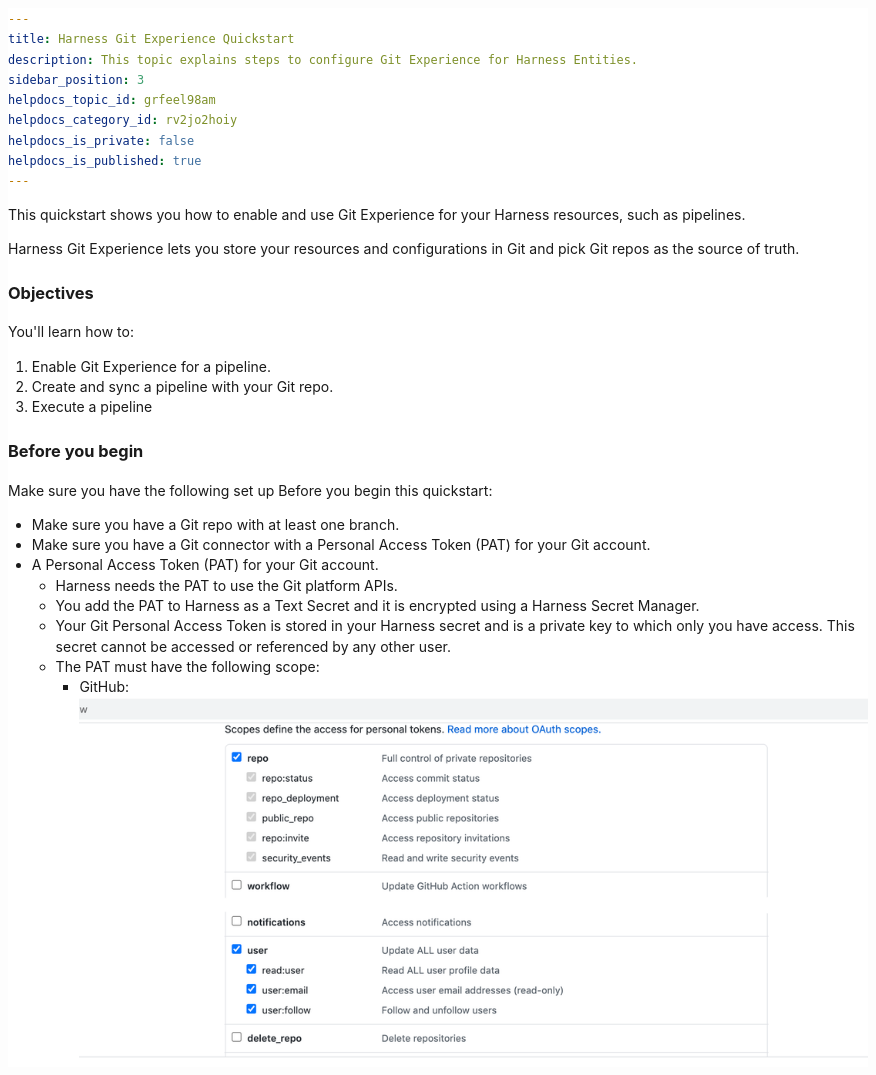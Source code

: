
 ```yaml
---
title: Harness Git Experience Quickstart
description: This topic explains steps to configure Git Experience for Harness Entities.
sidebar_position: 3
helpdocs_topic_id: grfeel98am
helpdocs_category_id: rv2jo2hoiy
helpdocs_is_private: false
helpdocs_is_published: true
---
```


This quickstart shows you how to enable and use Git Experience for your Harness resources, such as pipelines.

Harness Git Experience lets you store your resources and configurations in Git and pick Git repos as the source of truth.

### Objectives

You'll learn how to:

1. Enable Git Experience for a pipeline.
2. Create and sync a pipeline with your Git repo.
3. Execute a pipeline

### Before you begin

Make sure you have the following set up Before you begin this quickstart:

* Make sure you have a Git repo with at least one branch.
* Make sure you have a Git connector with a Personal Access Token (PAT) for your Git account.​​
* A Personal Access Token (PAT) for your Git account.
	+ Harness needs the PAT to use the Git platform APIs.
	+ You add the PAT to Harness as a Text Secret and it is encrypted using a Harness Secret Manager.
	+ Your Git Personal Access Token is stored in your Harness secret and is a private key to which only you have access. This secret cannot be accessed or referenced by any other user.
	+ The PAT must have the following scope:
		- GitHub:![](./static/configure-git-experience-for-harness-entities-35.png)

* [DIRECTIONS]: Your output should be the lines from the one with "Harness Secret Manager." through the end of the records above, copied exactly.

* [ANSWER TO THE EXERCISE]:
	+ You add the PAT to Harness as a Text Secret and it is encrypted using a Harness Secret Manager.
	+ Your Git Personal Access Token is stored in your Harness secret and is a private key to which only you have access. This secret cannot be accessed or referenced by any other user.
	+ The PAT must have the following scope:
		- GitHub:![](./static/configure-git-experience-for-harness-entities-35.png)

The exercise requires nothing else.